Protecting and growing your retirement nest egg is one of your most important financial responsibilities. Ensuring that your nest egg is sufficient to fund your lifestyle in retirement often means putting at least part of it at risk in the stock market.
Unfortunately, too many people are swayed into believing that being a successful stock market investor means you have to actually beat the market. Beating the market is really, really difficult, especially over longer periods of time.
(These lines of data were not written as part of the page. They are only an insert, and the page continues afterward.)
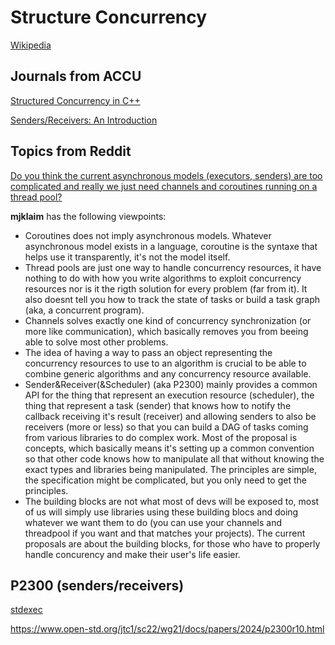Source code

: Structure Concurrency
=====================

[Wikipedia](https://en.wikipedia.org/wiki/Structured_concurrency)


Journals from ACCU
------------------

[Structured Concurrency in C++](https://accu.org/journals/overload/30/168/teodorescu)

[Senders/Receivers: An Introduction](https://accu.org/journals/overload/32/184/teodorescu)


Topics from Reddit
------------------

[Do you think the current asynchronous models (executors, senders) are too complicated and really we just need channels and coroutines running on a thread pool?](https://www.reddit.com/r/cpp/comments/146e4v3/do_you_think_the_current_asynchronous_models/)

**mjklaim** has the following viewpoints:

- Coroutines does not imply asynchronous models. Whatever asynchronous model exists in a language, coroutine is the syntaxe that helps use it transparently, it's not the model itself.
- Thread pools are just one way to handle concurrency resources, it have nothing to do with how you write algorithms to exploit concurrency resources nor is it the rigth solution for every problem (far from it). It also doesnt tell you how to track the state of tasks or build a task graph (aka, a concurrent program).
- Channels solves exactly one kind of concurrency synchronization (or more like communication), which basically removes you from beeing able to solve most other problems.
- The idea of having a way to pass an object representing the concurrency resources to use to an algorithm is crucial to be able to combine generic algorithms and any concurrency resource available.
- Sender&Receiver(&Scheduler) (aka P2300) mainly provides a common API for the thing that represent an execution resource (scheduler), the thing that represent a task (sender) that knows how to notify the callback receiving it's result (receiver) and allowing senders to also be receivers (more or less) so that you can build a DAG of tasks coming from various libraries to do complex work. Most of the proposal is concepts, which basically means it's setting up a common convention so that other code knows how to manipulate all that without knowing the exact types and libraries being manipulated. The principles are simple, the specification might be complicated, but you only need to get the principles.
- The building blocks are not what most of devs will be exposed to, most of us will simply use libraries using these building blocs and doing whatever we want them to do (you can use your channels and threadpool if you want and that matches your projects). The current proposals are about the building blocks, for those who have to properly handle concurency and make their user's life easier.


P2300 (senders/receivers)
-------------------------

[stdexec](https://github.com/NVIDIA/stdexec)

https://www.open-std.org/jtc1/sc22/wg21/docs/papers/2024/p2300r10.html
It’s a tough job, but why is it so difficult?
Picking outperforming stocks is hard
A recent article from one of our favourite authors and commentators, Larry Swedroe, highlights some data points from studies that indicate why stock pickers might have such a tough time beating the market:
- The Russell 3000 Index of the largest 3000 US stocks delivered an annualized return of 12.8% between 1983 and 2006
- While that’s an impressive return over that period and achievable for anyone investing in a Russell 3000 Index fund (if there was one in 1983!), trying to beat that index by picking stocks would have been a formidable task – here’s why:
- the median annualized stock return was only 5.1% and the average stock actually lost money, -1.1% annually
- 39% of stocks lost money
- half of the stocks that lost money lost at least 75% of their value
- 64% of stocks under-performed the Russell 3000 Index
- just 25% of stocks were responsible for all of the gains.
- only 48% of stocks returned more than one month Treasury bill returns
No wonder it’s so difficult to beat market indices. Outperforming stocks are really hard to find!